Records from a data source
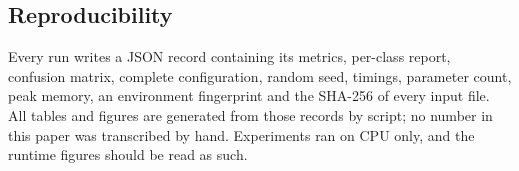 \subsection{Reproducibility}

Every run writes a JSON record containing its metrics, per-class report,
confusion matrix, complete configuration, random seed, timings, parameter
count, peak memory, an environment fingerprint and the SHA-256 of every input
file. All tables and figures are generated from those records by script; no
number in this paper was transcribed by hand. Experiments ran on CPU only, and
the runtime figures should be read as such.
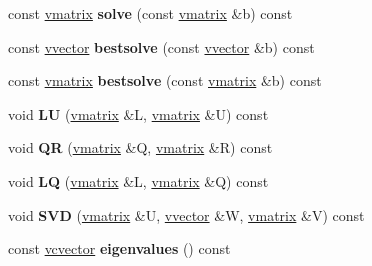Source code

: \begin{DoxyCompactItemize}
\item 
const \hyperlink{classvmatrix}{vmatrix} {\bfseries solve} (const \hyperlink{classvmatrix}{vmatrix} \&b) const \hypertarget{classvmatrix_a4459130f66fdf5b95bdfff0e2c3de125}{}\label{classvmatrix_a4459130f66fdf5b95bdfff0e2c3de125}

\item 
const \hyperlink{classvvector}{vvector} {\bfseries bestsolve} (const \hyperlink{classvvector}{vvector} \&b) const \hypertarget{classvmatrix_a87e20cf889074e0a837c5e4d3d07410c}{}\label{classvmatrix_a87e20cf889074e0a837c5e4d3d07410c}

\item 
const \hyperlink{classvmatrix}{vmatrix} {\bfseries bestsolve} (const \hyperlink{classvmatrix}{vmatrix} \&b) const \hypertarget{classvmatrix_a48cddeca9d6137e69ce7891eb0fcfed6}{}\label{classvmatrix_a48cddeca9d6137e69ce7891eb0fcfed6}

\item 
void {\bfseries LU} (\hyperlink{classvmatrix}{vmatrix} \&L, \hyperlink{classvmatrix}{vmatrix} \&U) const \hypertarget{classvmatrix_a18c472413afad20cb1196f2820b77ea9}{}\label{classvmatrix_a18c472413afad20cb1196f2820b77ea9}

\item 
void {\bfseries QR} (\hyperlink{classvmatrix}{vmatrix} \&Q, \hyperlink{classvmatrix}{vmatrix} \&R) const \hypertarget{classvmatrix_a7a15bcb081426d442dc7862fd9f1c96f}{}\label{classvmatrix_a7a15bcb081426d442dc7862fd9f1c96f}

\item 
void {\bfseries LQ} (\hyperlink{classvmatrix}{vmatrix} \&L, \hyperlink{classvmatrix}{vmatrix} \&Q) const \hypertarget{classvmatrix_afcf0970f13aa85813529078c37774bf9}{}\label{classvmatrix_afcf0970f13aa85813529078c37774bf9}

\item 
void {\bfseries S\+VD} (\hyperlink{classvmatrix}{vmatrix} \&U, \hyperlink{classvvector}{vvector} \&W, \hyperlink{classvmatrix}{vmatrix} \&V) const \hypertarget{classvmatrix_ad2fe67f81e4b58f6020892be8cf241fa}{}\label{classvmatrix_ad2fe67f81e4b58f6020892be8cf241fa}

\item 
const \hyperlink{classvcvector}{vcvector} {\bfseries eigenvalues} () const \hypertarget{classvmatrix_a94ef8b57b64a07368a554634202f0532}{}\label{classvmatrix_a94ef8b57b64a07368a554634202f0532}

\end{DoxyCompactItemize}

| What you will do |
Where the word "bestsolve" appears in a line of the entries, copy that line.

| The completed task |
const \hyperlink{classvvector}{vvector} {\bfseries bestsolve} (const \hyperlink{classvvector}{vvector} \&b) const \hypertarget{classvmatrix_a87e20cf889074e0a837c5e4d3d07410c}{}\label{classvmatrix_a87e20cf889074e0a837c5e4d3d07410c}
const \hyperlink{classvmatrix}{vmatrix} {\bfseries bestsolve} (const \hyperlink{classvmatrix}{vmatrix} \&b) const \hypertarget{classvmatrix_a48cddeca9d6137e69ce7891eb0fcfed6}{}\label{classvmatrix_a48cddeca9d6137e69ce7891eb0fcfed6}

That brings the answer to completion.